## [WHAT YOU SHOULD DO]
When you answer, give every record back exactly as written.

---------- SUPPLIED MATERIAL

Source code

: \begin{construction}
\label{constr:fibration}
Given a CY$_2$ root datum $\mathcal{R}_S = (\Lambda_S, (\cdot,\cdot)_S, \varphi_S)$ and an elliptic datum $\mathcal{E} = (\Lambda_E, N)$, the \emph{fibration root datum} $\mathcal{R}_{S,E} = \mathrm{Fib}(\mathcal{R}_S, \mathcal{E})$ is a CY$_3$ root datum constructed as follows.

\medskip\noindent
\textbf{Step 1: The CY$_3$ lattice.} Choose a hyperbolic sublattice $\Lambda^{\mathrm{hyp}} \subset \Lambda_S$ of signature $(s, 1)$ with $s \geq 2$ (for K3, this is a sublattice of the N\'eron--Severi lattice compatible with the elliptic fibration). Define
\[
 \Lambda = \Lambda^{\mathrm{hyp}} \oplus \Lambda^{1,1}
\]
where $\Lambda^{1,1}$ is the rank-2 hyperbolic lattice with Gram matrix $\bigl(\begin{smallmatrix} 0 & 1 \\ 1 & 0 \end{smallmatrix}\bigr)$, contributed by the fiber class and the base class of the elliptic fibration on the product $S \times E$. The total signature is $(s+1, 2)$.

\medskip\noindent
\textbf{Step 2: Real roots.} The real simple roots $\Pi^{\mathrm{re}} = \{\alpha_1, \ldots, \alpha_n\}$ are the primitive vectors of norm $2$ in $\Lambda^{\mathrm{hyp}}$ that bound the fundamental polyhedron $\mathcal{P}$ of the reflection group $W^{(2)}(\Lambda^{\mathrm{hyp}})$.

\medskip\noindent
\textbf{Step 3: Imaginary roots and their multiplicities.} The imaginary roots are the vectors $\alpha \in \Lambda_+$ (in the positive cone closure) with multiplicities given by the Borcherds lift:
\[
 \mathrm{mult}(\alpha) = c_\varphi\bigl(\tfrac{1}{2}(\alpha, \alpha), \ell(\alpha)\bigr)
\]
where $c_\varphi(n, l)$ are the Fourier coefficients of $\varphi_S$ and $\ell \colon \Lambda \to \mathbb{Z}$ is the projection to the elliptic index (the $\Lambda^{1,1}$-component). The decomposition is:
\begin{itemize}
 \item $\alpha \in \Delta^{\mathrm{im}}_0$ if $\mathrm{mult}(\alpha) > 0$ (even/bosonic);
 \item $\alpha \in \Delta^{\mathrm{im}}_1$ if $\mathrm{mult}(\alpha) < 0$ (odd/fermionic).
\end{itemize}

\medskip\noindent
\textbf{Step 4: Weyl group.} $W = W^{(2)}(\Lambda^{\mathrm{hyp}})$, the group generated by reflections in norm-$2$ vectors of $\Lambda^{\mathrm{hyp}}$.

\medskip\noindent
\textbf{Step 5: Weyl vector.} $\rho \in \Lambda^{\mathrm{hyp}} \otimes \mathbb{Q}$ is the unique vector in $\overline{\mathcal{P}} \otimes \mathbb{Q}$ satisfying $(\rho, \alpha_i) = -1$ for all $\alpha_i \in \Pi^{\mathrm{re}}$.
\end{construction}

--------------------

## [EXERCISE RESULT]
Source code

: \begin{construction}
\label{constr:fibration}
Given a CY$_2$ root datum $\mathcal{R}_S = (\Lambda_S, (\cdot,\cdot)_S, \varphi_S)$ and an elliptic datum $\mathcal{E} = (\Lambda_E, N)$, the \emph{fibration root datum} $\mathcal{R}_{S,E} = \mathrm{Fib}(\mathcal{R}_S, \mathcal{E})$ is a CY$_3$ root datum constructed as follows.

\medskip\noindent
\textbf{Step 1: The CY$_3$ lattice.} Choose a hyperbolic sublattice $\Lambda^{\mathrm{hyp}} \subset \Lambda_S$ of signature $(s, 1)$ with $s \geq 2$ (for K3, this is a sublattice of the N\'eron--Severi lattice compatible with the elliptic fibration). Define
\[
 \Lambda = \Lambda^{\mathrm{hyp}} \oplus \Lambda^{1,1}
\]
where $\Lambda^{1,1}$ is the rank-2 hyperbolic lattice with Gram matrix $\bigl(\begin{smallmatrix} 0 & 1 \\ 1 & 0 \end{smallmatrix}\bigr)$, contributed by the fiber class and the base class of the elliptic fibration on the product $S \times E$. The total signature is $(s+1, 2)$.

\medskip\noindent
\textbf{Step 2: Real roots.} The real simple roots $\Pi^{\mathrm{re}} = \{\alpha_1, \ldots, \alpha_n\}$ are the primitive vectors of norm $2$ in $\Lambda^{\mathrm{hyp}}$ that bound the fundamental polyhedron $\mathcal{P}$ of the reflection group $W^{(2)}(\Lambda^{\mathrm{hyp}})$.

\medskip\noindent
\textbf{Step 3: Imaginary roots and their multiplicities.} The imaginary roots are the vectors $\alpha \in \Lambda_+$ (in the positive cone closure) with multiplicities given by the Borcherds lift:
\[
 \mathrm{mult}(\alpha) = c_\varphi\bigl(\tfrac{1}{2}(\alpha, \alpha), \ell(\alpha)\bigr)
\]
where $c_\varphi(n, l)$ are the Fourier coefficients of $\varphi_S$ and $\ell \colon \Lambda \to \mathbb{Z}$ is the projection to the elliptic index (the $\Lambda^{1,1}$-component). The decomposition is:
\begin{itemize}
 \item $\alpha \in \Delta^{\mathrm{im}}_0$ if $\mathrm{mult}(\alpha) > 0$ (even/bosonic);
 \item $\alpha \in \Delta^{\mathrm{im}}_1$ if $\mathrm{mult}(\alpha) < 0$ (odd/fermionic).
\end{itemize}

\medskip\noindent
\textbf{Step 4: Weyl group.} $W = W^{(2)}(\Lambda^{\mathrm{hyp}})$, the group generated by reflections in norm-$2$ vectors of $\Lambda^{\mathrm{hyp}}$.

\medskip\noindent
\textbf{Step 5: Weyl vector.} $\rho \in \Lambda^{\mathrm{hyp}} \otimes \mathbb{Q}$ is the unique vector in $\overline{\mathcal{P}} \otimes \mathbb{Q}$ satisfying $(\rho, \alpha_i) = -1$ for all $\alpha_i \in \Pi^{\mathrm{re}}$.
\end{construction}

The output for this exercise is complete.